• Dataset entries:

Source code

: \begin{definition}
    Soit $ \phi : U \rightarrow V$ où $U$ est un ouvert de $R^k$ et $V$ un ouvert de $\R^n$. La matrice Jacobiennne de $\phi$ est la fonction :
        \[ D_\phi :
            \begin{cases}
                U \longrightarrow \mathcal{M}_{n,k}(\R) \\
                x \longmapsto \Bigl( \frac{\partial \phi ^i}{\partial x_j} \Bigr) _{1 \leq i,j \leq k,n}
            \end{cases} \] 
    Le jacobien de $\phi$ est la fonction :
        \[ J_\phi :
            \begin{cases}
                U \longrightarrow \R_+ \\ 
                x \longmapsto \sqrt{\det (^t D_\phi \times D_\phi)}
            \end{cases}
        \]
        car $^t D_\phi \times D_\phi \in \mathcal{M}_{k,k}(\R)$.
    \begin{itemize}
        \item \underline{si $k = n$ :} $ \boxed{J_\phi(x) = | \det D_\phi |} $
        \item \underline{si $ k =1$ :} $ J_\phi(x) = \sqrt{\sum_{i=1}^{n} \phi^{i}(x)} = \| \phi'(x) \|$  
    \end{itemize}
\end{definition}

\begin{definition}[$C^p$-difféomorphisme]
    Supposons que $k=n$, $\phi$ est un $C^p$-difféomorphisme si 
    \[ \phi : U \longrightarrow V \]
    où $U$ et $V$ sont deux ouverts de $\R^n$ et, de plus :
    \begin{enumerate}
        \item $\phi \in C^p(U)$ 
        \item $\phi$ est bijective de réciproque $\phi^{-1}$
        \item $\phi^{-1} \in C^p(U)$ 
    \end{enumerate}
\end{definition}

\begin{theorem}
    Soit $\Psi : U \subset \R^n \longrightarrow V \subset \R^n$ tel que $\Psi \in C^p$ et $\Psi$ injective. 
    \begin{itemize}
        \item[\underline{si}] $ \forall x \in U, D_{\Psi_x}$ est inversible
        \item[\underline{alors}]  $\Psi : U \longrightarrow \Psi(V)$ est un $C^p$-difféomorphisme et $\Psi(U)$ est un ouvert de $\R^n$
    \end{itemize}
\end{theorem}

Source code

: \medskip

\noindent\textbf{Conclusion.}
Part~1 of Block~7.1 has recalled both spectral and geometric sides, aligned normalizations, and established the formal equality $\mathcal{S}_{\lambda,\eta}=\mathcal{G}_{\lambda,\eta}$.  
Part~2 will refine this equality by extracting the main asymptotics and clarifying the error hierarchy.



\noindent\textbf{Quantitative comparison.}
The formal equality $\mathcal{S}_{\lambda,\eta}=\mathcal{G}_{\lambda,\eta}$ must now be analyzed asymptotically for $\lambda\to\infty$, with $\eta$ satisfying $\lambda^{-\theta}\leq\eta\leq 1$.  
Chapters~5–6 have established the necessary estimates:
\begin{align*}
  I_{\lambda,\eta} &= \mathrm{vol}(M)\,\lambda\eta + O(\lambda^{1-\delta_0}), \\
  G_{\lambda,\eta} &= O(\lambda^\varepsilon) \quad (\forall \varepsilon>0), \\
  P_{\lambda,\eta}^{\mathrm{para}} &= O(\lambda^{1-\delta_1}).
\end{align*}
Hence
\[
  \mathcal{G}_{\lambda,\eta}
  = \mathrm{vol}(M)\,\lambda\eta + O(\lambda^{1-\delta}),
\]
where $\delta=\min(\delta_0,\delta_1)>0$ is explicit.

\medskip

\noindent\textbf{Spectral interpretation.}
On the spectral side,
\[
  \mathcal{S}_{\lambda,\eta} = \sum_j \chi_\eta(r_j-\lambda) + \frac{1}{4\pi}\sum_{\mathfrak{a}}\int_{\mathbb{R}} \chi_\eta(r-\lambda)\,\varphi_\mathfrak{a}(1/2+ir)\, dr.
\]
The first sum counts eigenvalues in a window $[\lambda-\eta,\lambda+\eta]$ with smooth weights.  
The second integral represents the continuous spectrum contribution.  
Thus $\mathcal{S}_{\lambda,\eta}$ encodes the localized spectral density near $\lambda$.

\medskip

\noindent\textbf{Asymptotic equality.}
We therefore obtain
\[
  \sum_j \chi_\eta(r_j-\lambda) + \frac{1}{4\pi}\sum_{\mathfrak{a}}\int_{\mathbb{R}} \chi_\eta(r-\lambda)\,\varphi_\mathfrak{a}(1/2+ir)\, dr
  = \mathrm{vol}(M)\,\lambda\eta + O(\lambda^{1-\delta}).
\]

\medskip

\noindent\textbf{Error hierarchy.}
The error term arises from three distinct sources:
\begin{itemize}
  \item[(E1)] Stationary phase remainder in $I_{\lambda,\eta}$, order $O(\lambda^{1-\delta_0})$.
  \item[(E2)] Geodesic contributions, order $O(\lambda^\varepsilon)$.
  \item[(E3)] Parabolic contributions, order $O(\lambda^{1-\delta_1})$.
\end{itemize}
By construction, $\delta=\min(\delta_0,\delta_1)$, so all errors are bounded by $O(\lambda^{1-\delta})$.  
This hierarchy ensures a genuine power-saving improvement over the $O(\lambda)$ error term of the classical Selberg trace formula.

• WHAT YOU WILL DO: Copy every line in the data above that has the string "term" in it.

• ANSWER BOX:
The error term arises from three distinct sources:
This hierarchy ensures a genuine power-saving improvement over the $O(\lambda)$ error term of the classical Selberg trace formula.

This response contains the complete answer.